▶ **Work request**
If a line of the records contains the string "delta", copy it out.

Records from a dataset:
◆ ◆ ◆ ◆ ◆
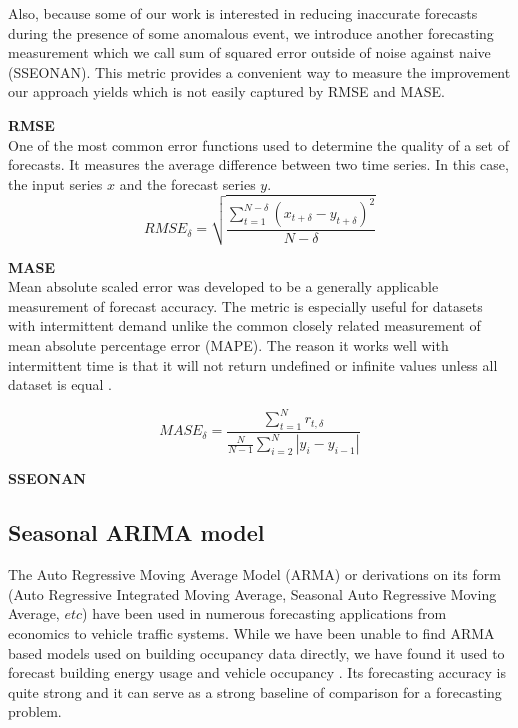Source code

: Also, because some of our work is interested in reducing inaccurate forecasts during the presence of some anomalous event, we introduce another forecasting measurement which we call sum of squared error outside of noise against naive (SSEONAN).  This metric provides a convenient way to measure the improvement our approach yields which is not easily captured by RMSE and MASE.

\bigskip
\noindent \textbf{RMSE} \\
One of the most common error functions used to determine the quality of a set of forecasts.  It measures the average difference between two time series.  In this case, the input series $x$ and the forecast series $y$.
\begin{equation}
RMSE_{\delta} = \sqrt{\frac{\sum_{t = 1}^{N - \delta}{(x_{t + \delta} - y_{t + \delta})^{2}}}{N - \delta}}
\end{equation}

\bigskip
\noindent \textbf{MASE} \\
Mean absolute scaled error was developed to be a generally applicable measurement of forecast accuracy.  The metric is especially useful for datasets with intermittent demand unlike the common closely related measurement of mean absolute percentage error (MAPE).  The reason it works well with intermittent time is that it will not return undefined or infinite values unless all dataset is equal \cite{Hyndman2008}.

\begin{equation}
MASE_{\delta} = \frac{\sum_{t = 1}^{N}{r_{t, \delta}}}{\frac{N}{N - 1}\sum_{i = 2}^{N}|y_{i} - y_{i - 1}|}
\end{equation}

\noindent \textbf{SSEONAN} \\



\subsection{Seasonal ARIMA model}
The Auto Regressive Moving Average Model (ARMA) or derivations on its form (Auto Regressive Integrated Moving Average, Seasonal Auto Regressive Moving Average, $etc$) have been used in numerous forecasting applications from economics to vehicle traffic systems.  While we have been unable to find ARMA based models used on building occupancy data directly, we have found it used to forecast building energy usage and vehicle occupancy \cite{Williams2003, Hong2011, Newsham2010}.  Its forecasting accuracy is quite strong and it can serve as a strong baseline of comparison for a forecasting problem.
◆ ◆ ◆ ◆ ◆
▶ **Task output**
RMSE_{\delta} = \sqrt{\frac{\sum_{t = 1}^{N - \delta}{(x_{t + \delta} - y_{t + \delta})^{2}}}{N - \delta}}
MASE_{\delta} = \frac{\sum_{t = 1}^{N}{r_{t, \delta}}}{\frac{N}{N - 1}\sum_{i = 2}^{N}|y_{i} - y_{i - 1}|}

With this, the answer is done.